Le possibili contromisure
Di fronte a questo scenario, però, si può e si deve reagire. Coldiretti mette l’accento sulla capacità di individuare alternative green, come previsto dal Piano nazionale di ripresa e resilienza. “Il Pnrr finanziato con il Recovery Fund – dice il presidente di Coldiretti, Ettore Prandini – può essere determinante per agire sui ritardi strutturali dell’Italia e sbloccare tutte le infrastrutture che migliorerebbero i collegamenti tra Sud e Nord del Paese e anche con il resto del mondo per via marittima e ferroviaria in alta velocità, con una rete di snodi composta da aeroporti, treni e cargo. È poi importante dotare il Paese di una riserva energetica sostenibile puntando sulla filiera del biometano agricolo da fonti rinnovabili con l’obiettivo di arrivare a rappresentare il 10% del fabbisogno della rete del gas nazionale”.
La Cgia di Mestre punta invece il dito sul tema fiscale. Il suo Ufficio studi ha stimato che, a seguito della ripresa degli spostamenti e dell’impennata del prezzo alla pompa di benzina, diesel e Gpl per autotrazione, nel 2021 l’erario, che applica sulla base imponibile dei carburanti l’Iva al 22%, ha incassato un maggior gettito di circa 1 miliardo di euro.
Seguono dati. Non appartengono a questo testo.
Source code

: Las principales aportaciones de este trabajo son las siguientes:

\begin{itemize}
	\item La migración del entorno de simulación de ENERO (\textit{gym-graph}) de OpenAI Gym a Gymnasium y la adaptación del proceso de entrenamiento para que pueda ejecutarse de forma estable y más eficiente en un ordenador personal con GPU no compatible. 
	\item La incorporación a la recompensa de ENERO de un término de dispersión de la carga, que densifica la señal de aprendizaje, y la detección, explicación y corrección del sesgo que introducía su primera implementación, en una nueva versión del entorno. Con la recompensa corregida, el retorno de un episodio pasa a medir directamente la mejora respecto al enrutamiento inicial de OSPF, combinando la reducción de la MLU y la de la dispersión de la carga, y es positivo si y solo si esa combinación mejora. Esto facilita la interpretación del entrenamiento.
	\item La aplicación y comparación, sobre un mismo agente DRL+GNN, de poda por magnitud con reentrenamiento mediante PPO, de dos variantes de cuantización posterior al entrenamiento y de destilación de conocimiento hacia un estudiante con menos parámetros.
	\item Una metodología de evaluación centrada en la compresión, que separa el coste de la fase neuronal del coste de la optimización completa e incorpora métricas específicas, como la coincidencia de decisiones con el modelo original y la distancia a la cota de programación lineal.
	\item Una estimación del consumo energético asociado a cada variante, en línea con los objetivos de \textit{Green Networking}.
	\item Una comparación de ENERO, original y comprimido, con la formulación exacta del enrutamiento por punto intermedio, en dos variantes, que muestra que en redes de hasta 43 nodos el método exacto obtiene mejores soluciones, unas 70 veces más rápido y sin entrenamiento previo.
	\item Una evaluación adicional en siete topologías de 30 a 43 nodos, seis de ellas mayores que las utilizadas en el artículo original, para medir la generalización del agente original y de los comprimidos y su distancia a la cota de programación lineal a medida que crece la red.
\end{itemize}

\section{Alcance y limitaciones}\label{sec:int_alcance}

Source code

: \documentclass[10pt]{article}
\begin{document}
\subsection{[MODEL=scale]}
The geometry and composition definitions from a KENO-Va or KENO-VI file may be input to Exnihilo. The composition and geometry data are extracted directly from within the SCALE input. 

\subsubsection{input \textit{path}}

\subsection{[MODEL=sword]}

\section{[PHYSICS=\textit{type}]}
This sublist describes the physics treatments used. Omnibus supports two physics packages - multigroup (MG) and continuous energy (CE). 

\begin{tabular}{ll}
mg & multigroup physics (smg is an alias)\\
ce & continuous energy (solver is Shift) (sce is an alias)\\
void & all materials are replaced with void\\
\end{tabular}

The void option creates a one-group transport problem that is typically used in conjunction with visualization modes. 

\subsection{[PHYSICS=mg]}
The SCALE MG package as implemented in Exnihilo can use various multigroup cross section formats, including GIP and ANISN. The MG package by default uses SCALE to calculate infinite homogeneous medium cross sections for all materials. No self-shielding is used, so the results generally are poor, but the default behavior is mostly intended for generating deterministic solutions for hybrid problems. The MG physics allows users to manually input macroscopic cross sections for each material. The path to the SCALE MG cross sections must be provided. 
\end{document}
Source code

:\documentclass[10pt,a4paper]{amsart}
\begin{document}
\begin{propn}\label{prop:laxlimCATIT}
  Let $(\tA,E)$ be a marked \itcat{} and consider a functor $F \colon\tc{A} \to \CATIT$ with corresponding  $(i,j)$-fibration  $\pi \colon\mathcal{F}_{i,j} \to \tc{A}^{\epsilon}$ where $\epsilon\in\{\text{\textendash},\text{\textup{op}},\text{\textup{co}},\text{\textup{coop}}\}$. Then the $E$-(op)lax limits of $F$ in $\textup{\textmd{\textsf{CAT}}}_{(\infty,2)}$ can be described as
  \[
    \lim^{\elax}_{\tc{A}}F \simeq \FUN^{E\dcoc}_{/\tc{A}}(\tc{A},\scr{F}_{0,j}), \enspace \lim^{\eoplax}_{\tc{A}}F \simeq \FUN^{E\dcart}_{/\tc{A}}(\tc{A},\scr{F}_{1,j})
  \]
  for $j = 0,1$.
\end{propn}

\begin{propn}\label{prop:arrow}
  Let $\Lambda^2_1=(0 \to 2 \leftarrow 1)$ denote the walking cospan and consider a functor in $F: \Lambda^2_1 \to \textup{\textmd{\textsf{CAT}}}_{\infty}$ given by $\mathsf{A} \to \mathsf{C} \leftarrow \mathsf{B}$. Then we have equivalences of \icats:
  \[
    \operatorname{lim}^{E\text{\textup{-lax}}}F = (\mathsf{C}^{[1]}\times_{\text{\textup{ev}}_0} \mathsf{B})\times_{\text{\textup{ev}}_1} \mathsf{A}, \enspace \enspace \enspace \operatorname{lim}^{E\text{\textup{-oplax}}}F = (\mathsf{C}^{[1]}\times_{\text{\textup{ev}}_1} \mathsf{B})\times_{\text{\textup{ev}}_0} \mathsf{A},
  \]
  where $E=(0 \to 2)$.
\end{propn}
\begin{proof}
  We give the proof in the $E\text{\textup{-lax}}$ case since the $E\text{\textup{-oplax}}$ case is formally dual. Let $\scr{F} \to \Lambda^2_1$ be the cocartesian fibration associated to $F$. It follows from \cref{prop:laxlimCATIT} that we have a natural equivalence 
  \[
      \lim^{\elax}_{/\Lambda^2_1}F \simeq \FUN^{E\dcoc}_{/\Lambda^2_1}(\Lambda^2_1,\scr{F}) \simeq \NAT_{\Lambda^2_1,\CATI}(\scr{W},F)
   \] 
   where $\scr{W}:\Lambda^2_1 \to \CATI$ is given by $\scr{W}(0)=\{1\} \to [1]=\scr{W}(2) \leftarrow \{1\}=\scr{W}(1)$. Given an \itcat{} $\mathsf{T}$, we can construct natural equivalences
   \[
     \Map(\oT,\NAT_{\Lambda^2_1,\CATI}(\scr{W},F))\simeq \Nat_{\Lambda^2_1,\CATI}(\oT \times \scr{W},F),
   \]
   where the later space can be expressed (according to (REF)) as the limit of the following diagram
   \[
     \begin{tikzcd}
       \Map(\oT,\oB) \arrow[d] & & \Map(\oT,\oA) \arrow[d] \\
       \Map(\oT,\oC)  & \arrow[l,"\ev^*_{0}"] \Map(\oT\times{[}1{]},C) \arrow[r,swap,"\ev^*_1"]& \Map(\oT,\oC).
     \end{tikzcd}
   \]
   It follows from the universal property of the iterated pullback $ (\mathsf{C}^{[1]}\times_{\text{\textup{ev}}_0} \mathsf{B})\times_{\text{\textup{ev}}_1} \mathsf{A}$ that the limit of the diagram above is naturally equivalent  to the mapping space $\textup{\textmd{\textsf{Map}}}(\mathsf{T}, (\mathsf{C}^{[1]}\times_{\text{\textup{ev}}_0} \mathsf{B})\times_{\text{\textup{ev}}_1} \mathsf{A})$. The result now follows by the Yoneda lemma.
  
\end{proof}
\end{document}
E a questo si deve aggiungere anche il gettito derivante dalle accise che sulla benzina verde incidono per il 41%, sul gasolio per autotrazione per il 37,5% e sul Gpl per il 18%. Gli artigiani mestrini chiedono dunque al Governo di restituire agli italiani, in particolar modo agli autotrasportatori e a chi utilizza quotidianamente un autoveicolo per ragioni professionali, questo “tesoretto”, aumentando, per esempio, il credito di imposta sui carburanti che ai trasportatori viene riconosciuto trimestralmente.
Di certo c’è che la situazione si presenta critica e richiede interventi concreti e veloci. “È necessario – dice Sartori – un intervento strutturale immediato da parte delle istituzioni con una riforma sia a livello fiscale sia normativo, che possa dare rilancio a un settore fondamentale per la tenuta del Paese, quello dei trasporti e della logistica, da troppo tempo sotto pressione. Serve una riforma del Codice della Strada, necessaria per adeguare norme ormai obsolete alle evoluzioni tecnologiche e alle normative internazionali. Come anche una revisione del quadro fiscale del settore, sulla base del principio che chi inquina paga. In buona sostanza, servono maggiore certezza del diritto, maggiore equità e trasparenza e l’inserimento nel Pnrr di piani di rinnovo del parco circolante truck, un rinnovo che permetterebbe di diminuire i consumi, le emissioni, gli incidenti e, in generale, i costi da sopportare dalle aziende del settore autotrasporto”.